* _WHAT TO PRODUCE_
Only one thing is required: the number of lines in the entries below that contain "getExecutionContext".

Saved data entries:
......

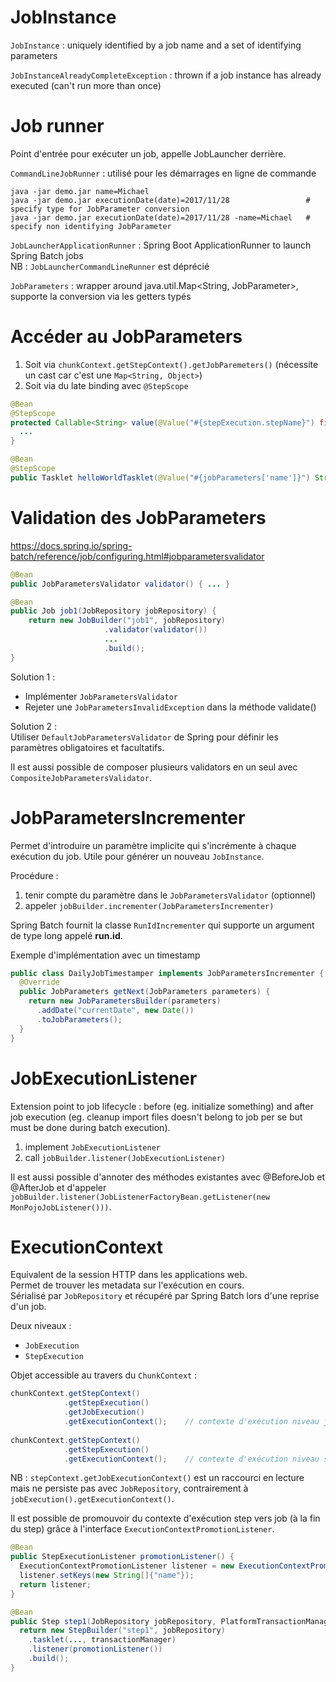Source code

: # JobInstance

`JobInstance` : uniquely identified by a job name and a set of identifying parameters

`JobInstanceAlreadyCompleteException` : thrown if a job instance has already executed (can't run more than once)


# Job runner

Point d'entrée pour exécuter un job, appelle JobLauncher derrière.

`CommandLineJobRunner` : utilisé pour les démarrages en ligne de commande
```
java -jar demo.jar name=Michael
java -jar demo.jar executionDate(date)=2017/11/28                 # specify type for JobParameter conversion
java -jar demo.jar executionDate(date)=2017/11/28 -name=Michael   # specify non identifying JobParameter
```	 

`JobLauncherApplicationRunner` : Spring Boot ApplicationRunner to launch Spring Batch jobs \
NB : `JobLauncherCommandLineRunner` est déprécié

`JobParameters` : wrapper around java.util.Map<String, JobParameter>, supporte la conversion via les getters typés


# Accéder au JobParameters

1. Soit via `chunkContext.getStepContext().getJobParemeters()` (nécessite un cast car c'est une `Map<String, Object>`)
2. Soit via du late binding avec `@StepScope`
```java
@Bean
@StepScope
protected Callable<String> value(@Value("#{stepExecution.stepName}") final String value) {
  ...
}

@Bean
@StepScope	
public Tasklet helloWorldTasklet(@Value("#{jobParameters['name']}") String name) {
```

# Validation des JobParameters

https://docs.spring.io/spring-batch/reference/job/configuring.html#jobparametersvalidator

```java
@Bean
public JobParametersValidator validator() { ... }

@Bean
public Job job1(JobRepository jobRepository) {
    return new JobBuilder("job1", jobRepository)
                     .validator(validator())
                     ...
                     .build();
}
```

Solution 1 :
- Implémenter `JobParametersValidator`
- Rejeter une `JobParametersInvalidException` dans la méthode validate()

Solution 2 : \
Utiliser `DefaultJobParametersValidator` de Spring pour définir les paramètres obligatoires et facultatifs.

Il est aussi possible de composer plusieurs validators en un seul avec `CompositeJobParametersValidator`.


# JobParametersIncrementer

Permet d'introduire un paramètre implicite qui s'incrémente à chaque exécution du job. Utile pour générer un nouveau `JobInstance`.

Procédure :
1. tenir compte du paramètre dans le `JobParametersValidator` (optionnel)
2. appeler `jobBuilder.incrementer(JobParametersIncrementer)`

Spring Batch fournit la classe `RunIdIncrementer` qui supporte un argument de type long appelé **run.id**.

Exemple d'implémentation avec un timestamp
```java
public class DailyJobTimestamper implements JobParametersIncrementer {
  @Override
  public JobParameters getNext(JobParameters parameters) {
    return new JobParametersBuilder(parameters)
	  .addDate("currentDate", new Date())
	  .toJobParameters();
  }
}
```

# JobExecutionListener

Extension point to job lifecycle : before (eg. initialize something) and after job execution (eg. cleanup import files doesn't belong to job per se but must be done during batch execution).

1. implement `JobExecutionListener`
2. call `jobBuilder.listener(JobExecutionListener)`

Il est aussi possible d'annoter des méthodes existantes avec @BeforeJob et @AfterJob et d'appeler `jobBuilder.listener(JobListenerFactoryBean.getListener(new MonPojoJobListener()))`.


# ExecutionContext

Equivalent de la session HTTP dans les applications web. \
Permet de trouver les metadata sur l'exécution en cours. \
Sérialisé par `JobRepository` et récupéré par Spring Batch lors d'une reprise d'un job.

Deux niveaux : 
- `JobExecution`
- `StepExecution`

Objet accessible au travers du `ChunkContext` :

```java
chunkContext.getStepContext()
            .getStepExecution()
			.getJobExecution()
			.getExecutionContext();    // contexte d'exécution niveau job
			
chunkContext.getStepContext()
            .getStepExecution()
			.getExecutionContext();    // contexte d'exécution niveau step
```

NB : `stepContext.getJobExecutionContext()` est un raccourci en lecture mais ne persiste pas avec `JobRepository`, contrairement à `jobExecution().getExecutionContext()`.

Il est possible de promouvoir du contexte d'exécution step vers job (à la fin du step) grâce à l'interface `ExecutionContextPromotionListener`. 

```java
@Bean
public StepExecutionListener promotionListener() {
  ExecutionContextPromotionListener listener = new ExecutionContextPromotionListener();
  listener.setKeys(new String[]{"name"});
  return listener;
}

@Bean
public Step step1(JobRepository jobRepository, PlatformTransactionManager transactionManager) {
  return new StepBuilder("step1", jobRepository)
	.tasklet(..., transactionManager)
	.listener(promotionListener())
	.build();
}
```
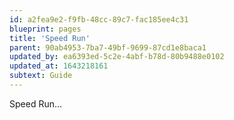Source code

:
 ```yaml
---
id: a2fea9e2-f9fb-48cc-89c7-fac185ee4c31
blueprint: pages
title: 'Speed Run'
parent: 90ab4953-7ba7-49bf-9699-87cd1e8baca1
updated_by: ea6393ed-5c2e-4abf-b78d-80b9488e0102
updated_at: 1643218161
subtext: Guide
---
```

Speed Run...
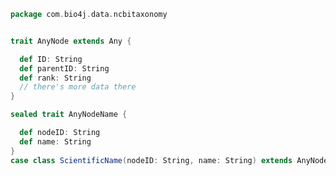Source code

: 
```scala
package com.bio4j.data.ncbitaxonomy


trait AnyNode extends Any {

  def ID: String
  def parentID: String
  def rank: String
  // there's more data there
}

sealed trait AnyNodeName {

  def nodeID: String
  def name: String
}
case class ScientificName(nodeID: String, name: String) extends AnyNodeName

```




[test/scala/parseNames.scala]: ../../test/scala/parseNames.scala.md
[test/scala/parseAllNodes.scala]: ../../test/scala/parseAllNodes.scala.md
[test/scala/parseAllNames.scala]: ../../test/scala/parseAllNames.scala.md
[test/scala/parseNodes.scala]: ../../test/scala/parseNodes.scala.md
[main/scala/dmp/format.scala]: dmp/format.scala.md
[main/scala/nodes.scala]: nodes.scala.md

......

* _EXERCISE OUTPUT_
3